Recall that the July CPI report saw further acceleration in monthly core inflation but the details defied expectations. The rise was driven by volatile services categories and - in a counter-intuitive finding amid continued tariff concerns - core goods were surprisingly soft (and inflation breadth appeared to moderate).
But very strong July PPI data released subsequently, with undertones of businesses passing along higher tariff-related costs to consumers, reversed those dovish cues.
Expectations for individual CPI categories see stronger food and energy prices vs July boosting headline inflation (to 0.36% vs 0.20% prior), and within core, “supercore” services cooling slightly (with a wide range of estimates) and housing inflation slightly softer even as core goods pick up from July.

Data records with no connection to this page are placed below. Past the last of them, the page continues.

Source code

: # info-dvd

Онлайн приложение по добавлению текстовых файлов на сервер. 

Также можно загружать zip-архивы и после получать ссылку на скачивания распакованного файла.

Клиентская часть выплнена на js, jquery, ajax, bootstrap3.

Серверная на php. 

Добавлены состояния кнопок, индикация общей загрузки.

For PPI, current Bloomberg consensus is for a cooling after July’s hot print, with M/M final demand PPI at 0.3% (0.9% prior) and “core” (ex-food/energy/trade) also at 0.3% (0.6% prior).
Of course, surprises to the PPI data could affect expectations going into the following day’s CPI.
On that note, core PCE estimates are for 0.31% M/M vs 0.27% prior, with no analysts seeing core PCE printing above core CPI. That could change based on various PPI components that feed into PCE, but as it stands, the M/M core PCE estimate would be the highest since February.
With the FOMC communications blackout underway, we won’t get any Fed reaction to the data until next week’s meeting is concluded.
Given increasing focus on labor risks it’s hard to imagine a set of inflation readings that stops the Fed from cutting 25bp as expected, but it could help shape the updated rate and economic projections to be released at the meeting (including the 2025 “dot” median), as well as Chair Powell’s tone.
In particular, FOMC participants’ debate over tariffs’ impact on goods prices has shifted somewhat into concerns that services prices are no longer softening to a degree that puts overall inflation on a path to 2%.